Record set below:
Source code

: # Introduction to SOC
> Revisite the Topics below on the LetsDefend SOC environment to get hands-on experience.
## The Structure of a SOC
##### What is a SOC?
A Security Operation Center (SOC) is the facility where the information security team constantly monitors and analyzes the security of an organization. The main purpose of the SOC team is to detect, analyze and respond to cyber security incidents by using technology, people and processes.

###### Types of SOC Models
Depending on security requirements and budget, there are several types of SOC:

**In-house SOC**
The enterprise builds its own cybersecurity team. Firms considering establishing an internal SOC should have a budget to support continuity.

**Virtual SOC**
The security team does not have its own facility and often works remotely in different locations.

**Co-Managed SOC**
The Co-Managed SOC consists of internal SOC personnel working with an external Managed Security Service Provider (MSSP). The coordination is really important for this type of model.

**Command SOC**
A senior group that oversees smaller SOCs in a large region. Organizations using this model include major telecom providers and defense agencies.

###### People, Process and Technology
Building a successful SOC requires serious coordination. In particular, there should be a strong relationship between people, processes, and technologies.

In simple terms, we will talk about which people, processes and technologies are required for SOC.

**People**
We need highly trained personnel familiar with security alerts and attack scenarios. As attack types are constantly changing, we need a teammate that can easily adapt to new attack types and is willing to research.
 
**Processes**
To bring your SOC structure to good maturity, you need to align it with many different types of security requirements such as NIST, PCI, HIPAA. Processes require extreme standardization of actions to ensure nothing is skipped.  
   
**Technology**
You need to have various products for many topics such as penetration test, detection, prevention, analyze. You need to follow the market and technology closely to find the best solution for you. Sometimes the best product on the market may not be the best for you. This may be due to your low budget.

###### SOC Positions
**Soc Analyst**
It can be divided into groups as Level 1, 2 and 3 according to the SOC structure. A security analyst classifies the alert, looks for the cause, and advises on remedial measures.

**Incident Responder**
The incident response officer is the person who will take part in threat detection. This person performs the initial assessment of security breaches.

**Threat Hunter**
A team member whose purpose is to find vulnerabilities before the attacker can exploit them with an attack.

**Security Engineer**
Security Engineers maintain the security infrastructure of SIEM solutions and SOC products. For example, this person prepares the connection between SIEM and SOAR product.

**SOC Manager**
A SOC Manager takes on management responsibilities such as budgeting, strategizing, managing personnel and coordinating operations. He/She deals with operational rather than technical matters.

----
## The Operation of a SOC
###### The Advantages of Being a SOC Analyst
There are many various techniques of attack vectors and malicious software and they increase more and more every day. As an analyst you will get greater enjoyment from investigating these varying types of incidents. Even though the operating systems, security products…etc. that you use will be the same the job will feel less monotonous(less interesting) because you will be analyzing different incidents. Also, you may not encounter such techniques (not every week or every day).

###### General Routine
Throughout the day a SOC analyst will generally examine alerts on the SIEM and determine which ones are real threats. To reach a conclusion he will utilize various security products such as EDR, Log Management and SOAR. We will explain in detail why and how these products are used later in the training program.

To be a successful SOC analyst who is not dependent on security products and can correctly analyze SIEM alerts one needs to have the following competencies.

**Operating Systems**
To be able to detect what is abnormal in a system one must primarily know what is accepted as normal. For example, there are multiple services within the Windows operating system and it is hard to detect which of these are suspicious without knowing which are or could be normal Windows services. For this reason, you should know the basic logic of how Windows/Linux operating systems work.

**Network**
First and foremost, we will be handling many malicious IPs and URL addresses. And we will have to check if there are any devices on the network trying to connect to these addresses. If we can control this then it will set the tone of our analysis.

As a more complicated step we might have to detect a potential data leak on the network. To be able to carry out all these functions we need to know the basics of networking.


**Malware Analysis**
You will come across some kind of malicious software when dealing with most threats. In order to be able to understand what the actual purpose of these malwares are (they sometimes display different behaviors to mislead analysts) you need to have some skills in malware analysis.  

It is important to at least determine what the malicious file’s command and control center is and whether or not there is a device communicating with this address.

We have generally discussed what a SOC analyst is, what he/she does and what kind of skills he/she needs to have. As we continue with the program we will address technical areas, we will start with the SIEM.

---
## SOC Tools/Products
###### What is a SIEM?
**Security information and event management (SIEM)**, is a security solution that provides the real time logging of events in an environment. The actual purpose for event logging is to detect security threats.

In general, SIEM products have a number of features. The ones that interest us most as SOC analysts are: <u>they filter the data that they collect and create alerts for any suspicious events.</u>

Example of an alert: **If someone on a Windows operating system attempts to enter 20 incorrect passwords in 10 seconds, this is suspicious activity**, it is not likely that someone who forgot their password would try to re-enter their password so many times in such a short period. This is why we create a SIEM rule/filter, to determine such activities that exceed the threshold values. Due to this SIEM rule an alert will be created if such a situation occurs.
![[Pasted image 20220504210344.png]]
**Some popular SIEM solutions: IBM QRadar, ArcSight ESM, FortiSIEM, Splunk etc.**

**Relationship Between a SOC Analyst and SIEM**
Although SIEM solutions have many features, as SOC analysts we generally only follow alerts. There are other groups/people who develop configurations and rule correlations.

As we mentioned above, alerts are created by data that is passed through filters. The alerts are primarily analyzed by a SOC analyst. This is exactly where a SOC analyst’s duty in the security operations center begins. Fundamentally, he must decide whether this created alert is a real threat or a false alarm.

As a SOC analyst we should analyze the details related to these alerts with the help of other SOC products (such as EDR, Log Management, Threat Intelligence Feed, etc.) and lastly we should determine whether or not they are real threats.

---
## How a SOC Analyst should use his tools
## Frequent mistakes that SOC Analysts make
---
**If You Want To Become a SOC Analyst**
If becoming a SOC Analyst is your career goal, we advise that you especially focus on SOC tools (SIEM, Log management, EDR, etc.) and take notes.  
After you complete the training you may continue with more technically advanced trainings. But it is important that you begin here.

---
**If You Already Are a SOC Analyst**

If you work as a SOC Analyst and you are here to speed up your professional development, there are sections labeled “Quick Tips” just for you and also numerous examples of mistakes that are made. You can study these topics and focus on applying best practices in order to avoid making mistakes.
End of Record set.
Each entry above is to be copied out exactly.

Source code

: # Introduction to SOC
> Revisite the Topics below on the LetsDefend SOC environment to get hands-on experience.
## The Structure of a SOC
##### What is a SOC?
A Security Operation Center (SOC) is the facility where the information security team constantly monitors and analyzes the security of an organization. The main purpose of the SOC team is to detect, analyze and respond to cyber security incidents by using technology, people and processes.

###### Types of SOC Models
Depending on security requirements and budget, there are several types of SOC:

**In-house SOC**
The enterprise builds its own cybersecurity team. Firms considering establishing an internal SOC should have a budget to support continuity.

**Virtual SOC**
The security team does not have its own facility and often works remotely in different locations.

**Co-Managed SOC**
The Co-Managed SOC consists of internal SOC personnel working with an external Managed Security Service Provider (MSSP). The coordination is really important for this type of model.

**Command SOC**
A senior group that oversees smaller SOCs in a large region. Organizations using this model include major telecom providers and defense agencies.

###### People, Process and Technology
Building a successful SOC requires serious coordination. In particular, there should be a strong relationship between people, processes, and technologies.

In simple terms, we will talk about which people, processes and technologies are required for SOC.

**People**
We need highly trained personnel familiar with security alerts and attack scenarios. As attack types are constantly changing, we need a teammate that can easily adapt to new attack types and is willing to research.
 
**Processes**
To bring your SOC structure to good maturity, you need to align it with many different types of security requirements such as NIST, PCI, HIPAA. Processes require extreme standardization of actions to ensure nothing is skipped.  
   
**Technology**
You need to have various products for many topics such as penetration test, detection, prevention, analyze. You need to follow the market and technology closely to find the best solution for you. Sometimes the best product on the market may not be the best for you. This may be due to your low budget.

###### SOC Positions
**Soc Analyst**
It can be divided into groups as Level 1, 2 and 3 according to the SOC structure. A security analyst classifies the alert, looks for the cause, and advises on remedial measures.

**Incident Responder**
The incident response officer is the person who will take part in threat detection. This person performs the initial assessment of security breaches.

**Threat Hunter**
A team member whose purpose is to find vulnerabilities before the attacker can exploit them with an attack.

**Security Engineer**
Security Engineers maintain the security infrastructure of SIEM solutions and SOC products. For example, this person prepares the connection between SIEM and SOAR product.

**SOC Manager**
A SOC Manager takes on management responsibilities such as budgeting, strategizing, managing personnel and coordinating operations. He/She deals with operational rather than technical matters.

----
## The Operation of a SOC
###### The Advantages of Being a SOC Analyst
There are many various techniques of attack vectors and malicious software and they increase more and more every day. As an analyst you will get greater enjoyment from investigating these varying types of incidents. Even though the operating systems, security products…etc. that you use will be the same the job will feel less monotonous(less interesting) because you will be analyzing different incidents. Also, you may not encounter such techniques (not every week or every day).

###### General Routine
Throughout the day a SOC analyst will generally examine alerts on the SIEM and determine which ones are real threats. To reach a conclusion he will utilize various security products such as EDR, Log Management and SOAR. We will explain in detail why and how these products are used later in the training program.

To be a successful SOC analyst who is not dependent on security products and can correctly analyze SIEM alerts one needs to have the following competencies.

**Operating Systems**
To be able to detect what is abnormal in a system one must primarily know what is accepted as normal. For example, there are multiple services within the Windows operating system and it is hard to detect which of these are suspicious without knowing which are or could be normal Windows services. For this reason, you should know the basic logic of how Windows/Linux operating systems work.

**Network**
First and foremost, we will be handling many malicious IPs and URL addresses. And we will have to check if there are any devices on the network trying to connect to these addresses. If we can control this then it will set the tone of our analysis.

As a more complicated step we might have to detect a potential data leak on the network. To be able to carry out all these functions we need to know the basics of networking.


**Malware Analysis**
You will come across some kind of malicious software when dealing with most threats. In order to be able to understand what the actual purpose of these malwares are (they sometimes display different behaviors to mislead analysts) you need to have some skills in malware analysis.  

It is important to at least determine what the malicious file’s command and control center is and whether or not there is a device communicating with this address.

We have generally discussed what a SOC analyst is, what he/she does and what kind of skills he/she needs to have. As we continue with the program we will address technical areas, we will start with the SIEM.

---
## SOC Tools/Products
###### What is a SIEM?
**Security information and event management (SIEM)**, is a security solution that provides the real time logging of events in an environment. The actual purpose for event logging is to detect security threats.

In general, SIEM products have a number of features. The ones that interest us most as SOC analysts are: <u>they filter the data that they collect and create alerts for any suspicious events.</u>

Example of an alert: **If someone on a Windows operating system attempts to enter 20 incorrect passwords in 10 seconds, this is suspicious activity**, it is not likely that someone who forgot their password would try to re-enter their password so many times in such a short period. This is why we create a SIEM rule/filter, to determine such activities that exceed the threshold values. Due to this SIEM rule an alert will be created if such a situation occurs.
![[Pasted image 20220504210344.png]]
**Some popular SIEM solutions: IBM QRadar, ArcSight ESM, FortiSIEM, Splunk etc.**

**Relationship Between a SOC Analyst and SIEM**
Although SIEM solutions have many features, as SOC analysts we generally only follow alerts. There are other groups/people who develop configurations and rule correlations.

As we mentioned above, alerts are created by data that is passed through filters. The alerts are primarily analyzed by a SOC analyst. This is exactly where a SOC analyst’s duty in the security operations center begins. Fundamentally, he must decide whether this created alert is a real threat or a false alarm.

As a SOC analyst we should analyze the details related to these alerts with the help of other SOC products (such as EDR, Log Management, Threat Intelligence Feed, etc.) and lastly we should determine whether or not they are real threats.

---
## How a SOC Analyst should use his tools
## Frequent mistakes that SOC Analysts make
---
**If You Want To Become a SOC Analyst**
If becoming a SOC Analyst is your career goal, we advise that you especially focus on SOC tools (SIEM, Log management, EDR, etc.) and take notes.  
After you complete the training you may continue with more technically advanced trainings. But it is important that you begin here.

---
**If You Already Are a SOC Analyst**

If you work as a SOC Analyst and you are here to speed up your professional development, there are sections labeled “Quick Tips” just for you and also numerous examples of mistakes that are made. You can study these topics and focus on applying best practices in order to avoid making mistakes.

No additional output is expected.